## THE RECORDS

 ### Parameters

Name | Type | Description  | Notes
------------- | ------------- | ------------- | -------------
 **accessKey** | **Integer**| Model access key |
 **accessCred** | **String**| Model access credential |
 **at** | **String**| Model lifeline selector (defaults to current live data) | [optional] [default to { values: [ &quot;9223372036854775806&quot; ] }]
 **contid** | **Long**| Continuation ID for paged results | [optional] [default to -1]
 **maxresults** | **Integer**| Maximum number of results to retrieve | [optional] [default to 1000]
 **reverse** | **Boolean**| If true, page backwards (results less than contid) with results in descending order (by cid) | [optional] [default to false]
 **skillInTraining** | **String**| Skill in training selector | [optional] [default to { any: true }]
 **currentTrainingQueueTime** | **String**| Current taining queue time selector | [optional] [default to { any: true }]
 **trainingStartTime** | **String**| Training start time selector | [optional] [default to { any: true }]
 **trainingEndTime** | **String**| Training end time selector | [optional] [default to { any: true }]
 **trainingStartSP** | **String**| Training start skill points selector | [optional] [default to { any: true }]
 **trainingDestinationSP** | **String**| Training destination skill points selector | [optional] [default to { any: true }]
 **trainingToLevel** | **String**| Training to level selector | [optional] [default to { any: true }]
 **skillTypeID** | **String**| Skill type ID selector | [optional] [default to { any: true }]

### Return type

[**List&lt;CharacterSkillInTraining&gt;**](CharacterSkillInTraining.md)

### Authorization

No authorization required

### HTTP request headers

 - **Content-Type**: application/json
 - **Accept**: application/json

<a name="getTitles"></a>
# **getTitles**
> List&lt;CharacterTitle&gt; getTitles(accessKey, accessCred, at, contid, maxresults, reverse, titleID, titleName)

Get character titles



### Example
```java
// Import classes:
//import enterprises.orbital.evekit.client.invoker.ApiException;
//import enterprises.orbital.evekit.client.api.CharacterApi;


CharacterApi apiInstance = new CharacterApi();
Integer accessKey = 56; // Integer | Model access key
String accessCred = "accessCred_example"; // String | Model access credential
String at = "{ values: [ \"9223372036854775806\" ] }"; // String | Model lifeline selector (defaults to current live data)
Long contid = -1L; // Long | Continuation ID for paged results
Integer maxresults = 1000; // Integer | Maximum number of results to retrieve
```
==
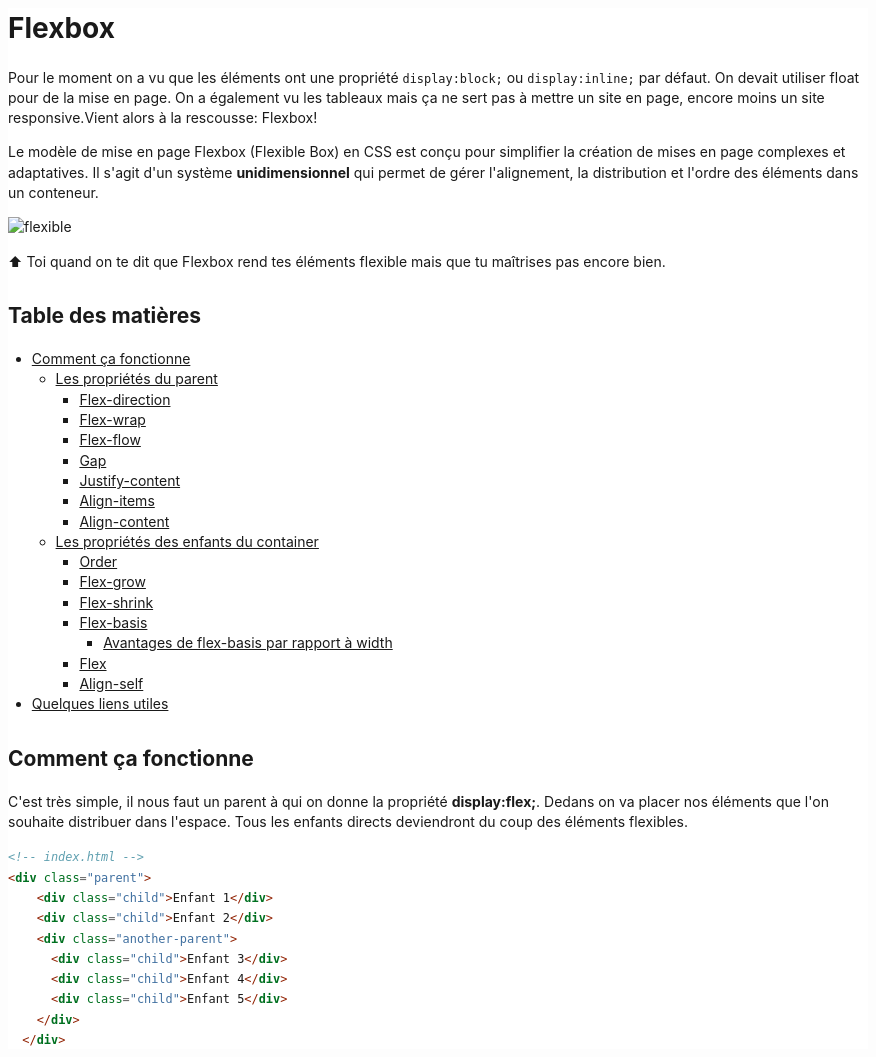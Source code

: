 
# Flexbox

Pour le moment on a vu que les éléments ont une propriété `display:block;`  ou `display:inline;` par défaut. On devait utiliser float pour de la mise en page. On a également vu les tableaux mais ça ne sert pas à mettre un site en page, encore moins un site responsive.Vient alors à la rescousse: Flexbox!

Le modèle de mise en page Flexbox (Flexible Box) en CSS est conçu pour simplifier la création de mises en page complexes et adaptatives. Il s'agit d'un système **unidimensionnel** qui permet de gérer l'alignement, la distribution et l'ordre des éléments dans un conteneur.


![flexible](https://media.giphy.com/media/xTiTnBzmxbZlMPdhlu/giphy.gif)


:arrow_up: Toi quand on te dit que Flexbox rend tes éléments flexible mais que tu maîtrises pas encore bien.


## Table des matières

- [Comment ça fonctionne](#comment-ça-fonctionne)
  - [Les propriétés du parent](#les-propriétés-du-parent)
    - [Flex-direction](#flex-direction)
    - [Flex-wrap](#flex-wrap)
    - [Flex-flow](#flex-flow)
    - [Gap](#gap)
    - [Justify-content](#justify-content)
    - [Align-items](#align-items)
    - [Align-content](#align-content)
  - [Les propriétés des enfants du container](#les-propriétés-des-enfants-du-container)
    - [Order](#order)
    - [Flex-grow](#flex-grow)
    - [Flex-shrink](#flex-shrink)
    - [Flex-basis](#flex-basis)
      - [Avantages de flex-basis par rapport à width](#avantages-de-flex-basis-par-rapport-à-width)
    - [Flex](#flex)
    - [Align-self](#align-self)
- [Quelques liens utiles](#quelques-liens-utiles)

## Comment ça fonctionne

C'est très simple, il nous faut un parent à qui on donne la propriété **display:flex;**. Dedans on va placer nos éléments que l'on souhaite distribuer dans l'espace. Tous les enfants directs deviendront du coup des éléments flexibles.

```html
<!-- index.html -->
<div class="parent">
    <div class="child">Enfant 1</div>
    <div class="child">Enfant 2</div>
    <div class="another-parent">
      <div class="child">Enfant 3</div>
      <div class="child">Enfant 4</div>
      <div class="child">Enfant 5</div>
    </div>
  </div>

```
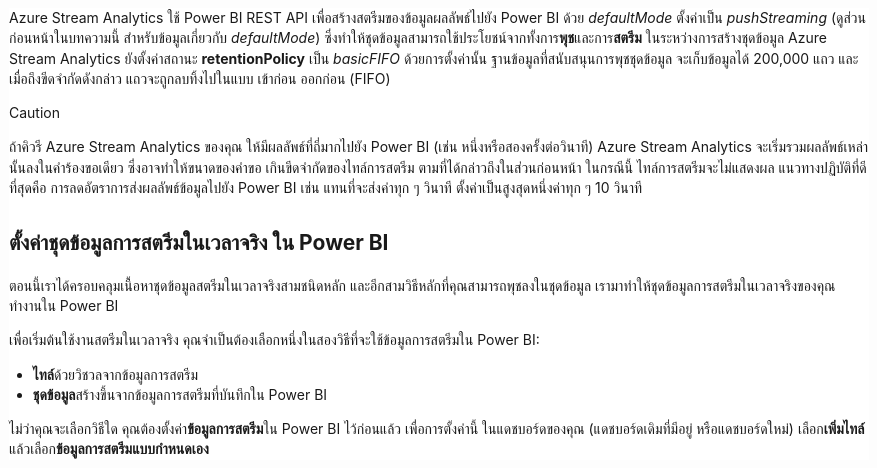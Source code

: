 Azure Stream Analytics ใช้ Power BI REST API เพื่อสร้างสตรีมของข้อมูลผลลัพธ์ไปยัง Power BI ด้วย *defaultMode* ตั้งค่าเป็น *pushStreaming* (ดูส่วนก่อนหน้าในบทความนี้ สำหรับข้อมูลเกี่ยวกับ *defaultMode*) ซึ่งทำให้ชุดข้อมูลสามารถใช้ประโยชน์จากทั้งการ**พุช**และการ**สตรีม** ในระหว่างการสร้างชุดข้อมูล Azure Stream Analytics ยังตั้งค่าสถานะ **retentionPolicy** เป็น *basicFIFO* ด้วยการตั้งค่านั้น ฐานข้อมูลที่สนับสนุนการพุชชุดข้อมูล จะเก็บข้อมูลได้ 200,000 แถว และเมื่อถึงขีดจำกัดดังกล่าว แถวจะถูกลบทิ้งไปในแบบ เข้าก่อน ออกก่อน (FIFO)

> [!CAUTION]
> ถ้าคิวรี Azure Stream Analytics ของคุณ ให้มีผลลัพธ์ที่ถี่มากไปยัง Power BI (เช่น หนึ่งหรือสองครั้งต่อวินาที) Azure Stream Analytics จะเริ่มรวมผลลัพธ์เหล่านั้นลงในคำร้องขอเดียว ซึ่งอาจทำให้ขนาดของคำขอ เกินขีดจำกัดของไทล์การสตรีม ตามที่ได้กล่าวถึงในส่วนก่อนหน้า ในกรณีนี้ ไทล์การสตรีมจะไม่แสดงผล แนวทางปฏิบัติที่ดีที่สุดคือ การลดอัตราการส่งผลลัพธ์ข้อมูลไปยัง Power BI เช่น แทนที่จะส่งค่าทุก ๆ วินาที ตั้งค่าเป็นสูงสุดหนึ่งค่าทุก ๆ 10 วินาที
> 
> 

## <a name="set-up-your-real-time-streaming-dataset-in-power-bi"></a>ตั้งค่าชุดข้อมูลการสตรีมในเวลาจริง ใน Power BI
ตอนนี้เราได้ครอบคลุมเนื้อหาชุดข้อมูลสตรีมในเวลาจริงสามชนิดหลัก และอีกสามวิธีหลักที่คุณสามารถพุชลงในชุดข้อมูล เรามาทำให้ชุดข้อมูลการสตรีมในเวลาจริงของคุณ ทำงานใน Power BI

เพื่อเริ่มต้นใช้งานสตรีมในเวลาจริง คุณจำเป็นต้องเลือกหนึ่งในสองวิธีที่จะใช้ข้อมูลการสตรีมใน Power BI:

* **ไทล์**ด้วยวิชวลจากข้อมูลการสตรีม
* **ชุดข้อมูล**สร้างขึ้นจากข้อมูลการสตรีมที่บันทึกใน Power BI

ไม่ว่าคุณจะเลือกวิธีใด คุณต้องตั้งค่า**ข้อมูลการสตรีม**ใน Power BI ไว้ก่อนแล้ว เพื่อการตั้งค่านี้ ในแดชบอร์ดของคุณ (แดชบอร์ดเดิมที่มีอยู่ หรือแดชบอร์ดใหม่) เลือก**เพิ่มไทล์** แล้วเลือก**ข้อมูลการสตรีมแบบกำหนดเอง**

## TASK DETAILS
Which lines above include the word "reverse"? Pick them out and copy them.

## EXPECTED ANSWER
 **reverse** | **Boolean**| If true, page backwards (results less than contid) with results in descending order (by cid) | [optional] [default to false]
> List&lt;CharacterTitle&gt; getTitles(accessKey, accessCred, at, contid, maxresults, reverse, titleID, titleName)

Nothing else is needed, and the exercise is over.